As you see, the title has now changed from “Next.js Hello World Example” to “Hello World”:

https://stackblitz.com/github/vercel/next.js/tree/canary/examples/hello-world?title=Hello World

A custom title when importing a GitHub project

Launching a script on project load

Usually, in your project’s package.json file there is a script that you would instruct your users to run in order to, for instance, launch a development server. Suppose your package.json includes such dev script:

{
"scripts": {
"dev": "vite"
}
}

In order to run an npm script automatically when the editor opens, you can either:

  • provide the terminal query parameter:
    ?terminal=dev
  • create the .stackblitzrc file with the startCommand option:
    {
    "startCommand": "npm run dev"
    }

Tips & best practices

Keep the package-lock.json file

Make sure you keep the package-lock.json file in your project to optimize the launching speed.

If the package-lock.json file exists in the imported project, a package manager doesn't have to do the work needed to resolve dependencies, which takes significant amount of time during the installation process.

Make sure you keep the package-lock.json file in your project to optimize the launching speed.

Set up the main starter URL

Create a custom URL that immediately opens the live environment.

Great job: you've set up the starter project that your users can instantly spin up.

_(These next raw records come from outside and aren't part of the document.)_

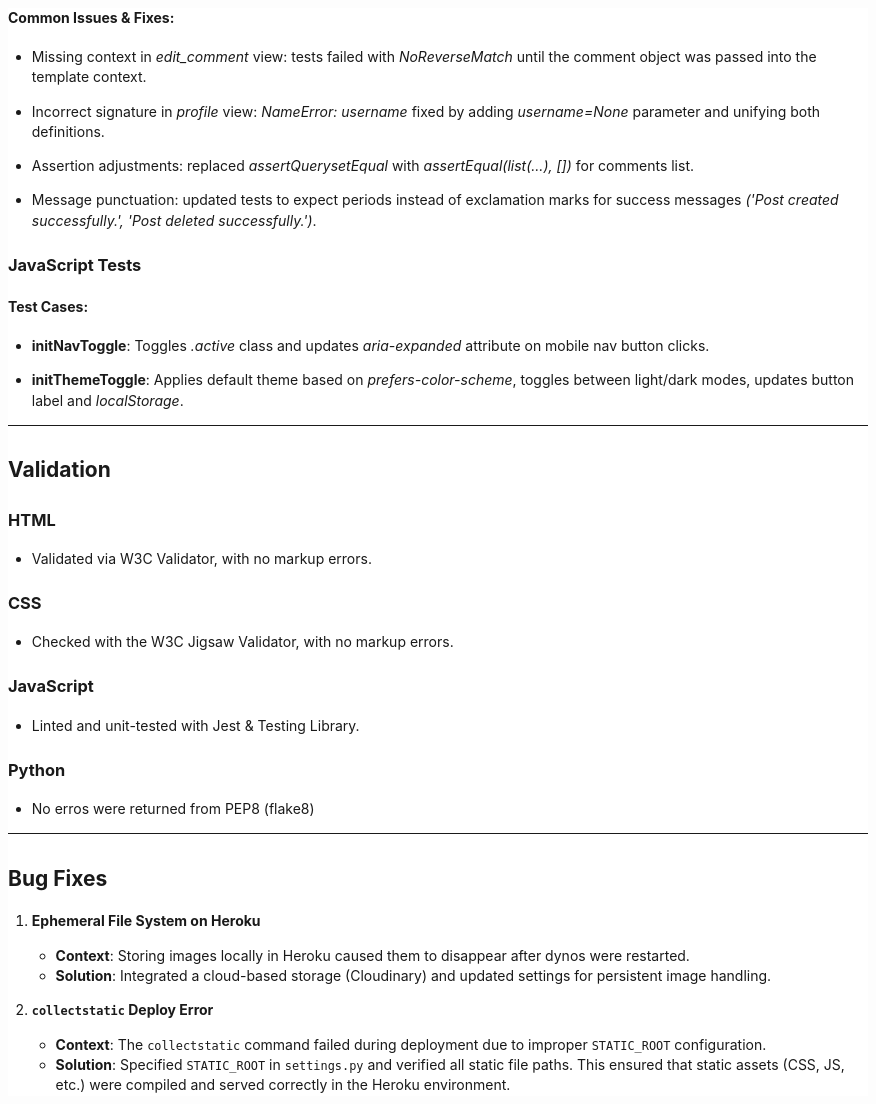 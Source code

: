#### Common Issues & Fixes:

- Missing context in *edit_comment* view: tests failed with *NoReverseMatch* until the comment object was passed into the template context.

- Incorrect signature in *profile* view: *NameError: username* fixed by adding *username=None* parameter and unifying both definitions.

- Assertion adjustments: replaced *assertQuerysetEqual* with *assertEqual(list(...), [])* for comments list.

- Message punctuation: updated tests to expect periods instead of exclamation marks for success messages *('Post created successfully.', 'Post deleted successfully.')*.


### JavaScript Tests

#### Test Cases:

- **initNavToggle**: Toggles *.active* class and updates *aria-expanded* attribute on mobile nav button clicks.

- **initThemeToggle**: Applies default theme based on *prefers-color-scheme*, toggles between light/dark modes, updates button label and *localStorage*.

---

## Validation

### HTML
- Validated via W3C Validator, with no markup errors.

### CSS
- Checked with the W3C Jigsaw Validator, with no markup errors.

### JavaScript
- Linted and unit-tested with Jest & Testing Library.

### Python
- No erros were returned from PEP8 (flake8)

---

## Bug Fixes

1. **Ephemeral File System on Heroku**  
   - **Context**: Storing images locally in Heroku caused them to disappear after dynos were restarted.  
   - **Solution**: Integrated a cloud-based storage (Cloudinary) and updated settings for persistent image handling.

2. **`collectstatic` Deploy Error**  
   - **Context**: The `collectstatic` command failed during deployment due to improper `STATIC_ROOT` configuration.  
   - **Solution**: Specified `STATIC_ROOT` in `settings.py` and verified all static file paths. This ensured that static assets (CSS, JS, etc.) were compiled and served correctly in the Heroku environment.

Now whenever you'd like to quickly demo your framework, you can visit your docs or a "readme.md" file, click the "Open in StackBlitz" button, and load a project.

But how about we make this even more convenient?

To reduce the friction for the people who start with your library from scratch, set up a simple URL that immediately opens the live environment!

For instance, let's assume your project's homepage is awesome-lib.com you can:

  • provide an awesome-lib.new domain that redirects to the stackblitz.com/fork/github/awesome-lib/examples/starter address
  • or set up a /new path on your current domain, which will also redirect to the starter.

Either awesome-lib.new or awesome-lib.com/new are both quite handy ways to have your project running in a browser in no time!